EXERCISE REQUIREMENTS:
Among the entries, how many lines hold the word "generic"? Respond with that number only.

Source texts of formatted documents:

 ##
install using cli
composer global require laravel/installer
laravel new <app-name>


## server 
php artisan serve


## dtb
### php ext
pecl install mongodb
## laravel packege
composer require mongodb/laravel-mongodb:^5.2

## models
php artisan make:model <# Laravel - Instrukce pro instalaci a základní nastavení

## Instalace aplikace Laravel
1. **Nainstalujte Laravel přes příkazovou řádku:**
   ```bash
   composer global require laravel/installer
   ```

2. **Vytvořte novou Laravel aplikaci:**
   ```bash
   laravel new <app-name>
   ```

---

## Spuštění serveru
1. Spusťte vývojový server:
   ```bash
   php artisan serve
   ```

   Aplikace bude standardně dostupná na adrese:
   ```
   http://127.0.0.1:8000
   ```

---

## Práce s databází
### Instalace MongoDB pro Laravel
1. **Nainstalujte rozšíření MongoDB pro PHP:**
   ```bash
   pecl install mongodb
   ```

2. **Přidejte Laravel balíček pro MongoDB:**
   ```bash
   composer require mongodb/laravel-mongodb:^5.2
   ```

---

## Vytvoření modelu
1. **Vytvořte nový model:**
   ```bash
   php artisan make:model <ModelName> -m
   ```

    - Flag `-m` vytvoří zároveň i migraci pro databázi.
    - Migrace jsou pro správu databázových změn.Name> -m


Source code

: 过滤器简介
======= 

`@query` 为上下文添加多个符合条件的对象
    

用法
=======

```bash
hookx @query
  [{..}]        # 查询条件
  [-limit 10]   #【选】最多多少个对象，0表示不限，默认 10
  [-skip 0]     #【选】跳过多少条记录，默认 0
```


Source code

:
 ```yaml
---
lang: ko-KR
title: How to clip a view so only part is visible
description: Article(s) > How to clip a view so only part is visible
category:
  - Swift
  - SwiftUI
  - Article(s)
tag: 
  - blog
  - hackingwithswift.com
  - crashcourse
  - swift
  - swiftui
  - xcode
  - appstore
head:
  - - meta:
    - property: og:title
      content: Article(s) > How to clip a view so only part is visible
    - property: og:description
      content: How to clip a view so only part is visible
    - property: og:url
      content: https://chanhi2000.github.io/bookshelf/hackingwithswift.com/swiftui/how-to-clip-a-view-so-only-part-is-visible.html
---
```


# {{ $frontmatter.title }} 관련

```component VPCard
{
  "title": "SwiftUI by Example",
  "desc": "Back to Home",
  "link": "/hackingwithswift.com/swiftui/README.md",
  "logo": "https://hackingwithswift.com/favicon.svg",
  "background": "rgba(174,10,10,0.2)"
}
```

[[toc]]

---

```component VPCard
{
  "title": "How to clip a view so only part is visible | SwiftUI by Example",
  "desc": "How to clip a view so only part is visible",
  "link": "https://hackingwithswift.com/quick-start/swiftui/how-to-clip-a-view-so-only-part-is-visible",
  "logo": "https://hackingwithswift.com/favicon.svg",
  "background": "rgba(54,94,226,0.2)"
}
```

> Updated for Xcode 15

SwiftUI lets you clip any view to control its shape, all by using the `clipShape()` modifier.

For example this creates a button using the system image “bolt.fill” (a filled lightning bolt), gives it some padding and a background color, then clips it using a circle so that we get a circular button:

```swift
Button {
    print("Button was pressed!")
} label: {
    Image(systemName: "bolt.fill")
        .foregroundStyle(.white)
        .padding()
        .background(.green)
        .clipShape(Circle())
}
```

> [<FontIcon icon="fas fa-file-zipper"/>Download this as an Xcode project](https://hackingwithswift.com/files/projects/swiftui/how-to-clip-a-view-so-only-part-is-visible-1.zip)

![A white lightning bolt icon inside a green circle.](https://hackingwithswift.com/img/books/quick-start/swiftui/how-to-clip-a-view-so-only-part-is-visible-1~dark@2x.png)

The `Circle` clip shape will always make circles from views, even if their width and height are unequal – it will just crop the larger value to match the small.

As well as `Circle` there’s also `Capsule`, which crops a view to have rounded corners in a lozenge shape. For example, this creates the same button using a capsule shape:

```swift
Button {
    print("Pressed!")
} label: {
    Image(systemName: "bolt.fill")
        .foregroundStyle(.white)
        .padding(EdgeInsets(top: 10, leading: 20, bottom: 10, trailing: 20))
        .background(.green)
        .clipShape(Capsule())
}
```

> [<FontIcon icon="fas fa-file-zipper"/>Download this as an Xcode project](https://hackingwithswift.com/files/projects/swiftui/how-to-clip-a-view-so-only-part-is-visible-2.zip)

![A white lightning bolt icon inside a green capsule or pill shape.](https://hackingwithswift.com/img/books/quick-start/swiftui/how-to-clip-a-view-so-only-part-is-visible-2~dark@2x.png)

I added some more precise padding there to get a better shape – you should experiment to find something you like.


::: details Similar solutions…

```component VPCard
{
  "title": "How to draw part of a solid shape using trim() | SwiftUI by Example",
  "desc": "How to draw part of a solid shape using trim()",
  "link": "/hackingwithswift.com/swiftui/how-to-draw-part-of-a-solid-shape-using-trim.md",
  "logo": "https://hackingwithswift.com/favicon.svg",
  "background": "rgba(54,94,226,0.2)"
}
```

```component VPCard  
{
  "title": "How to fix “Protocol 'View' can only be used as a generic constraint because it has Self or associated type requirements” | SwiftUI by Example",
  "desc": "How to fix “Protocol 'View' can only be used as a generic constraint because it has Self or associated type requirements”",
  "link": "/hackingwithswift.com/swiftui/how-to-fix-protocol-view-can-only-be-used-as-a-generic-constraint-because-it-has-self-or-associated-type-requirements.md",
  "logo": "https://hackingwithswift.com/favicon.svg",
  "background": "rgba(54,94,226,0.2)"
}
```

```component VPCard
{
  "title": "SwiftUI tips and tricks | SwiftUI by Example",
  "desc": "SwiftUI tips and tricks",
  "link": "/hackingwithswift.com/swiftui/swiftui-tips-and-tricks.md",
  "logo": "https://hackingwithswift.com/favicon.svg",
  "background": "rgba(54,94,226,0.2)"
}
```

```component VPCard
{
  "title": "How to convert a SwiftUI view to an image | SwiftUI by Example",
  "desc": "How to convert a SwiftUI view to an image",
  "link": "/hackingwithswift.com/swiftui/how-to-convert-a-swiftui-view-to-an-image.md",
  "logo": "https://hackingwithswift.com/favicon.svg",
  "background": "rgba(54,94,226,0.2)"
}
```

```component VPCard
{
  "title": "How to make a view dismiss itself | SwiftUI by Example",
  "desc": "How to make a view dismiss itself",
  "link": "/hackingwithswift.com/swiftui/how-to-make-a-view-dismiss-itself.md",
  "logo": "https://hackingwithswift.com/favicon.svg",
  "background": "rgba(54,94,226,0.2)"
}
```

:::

ANSWER BOX:
3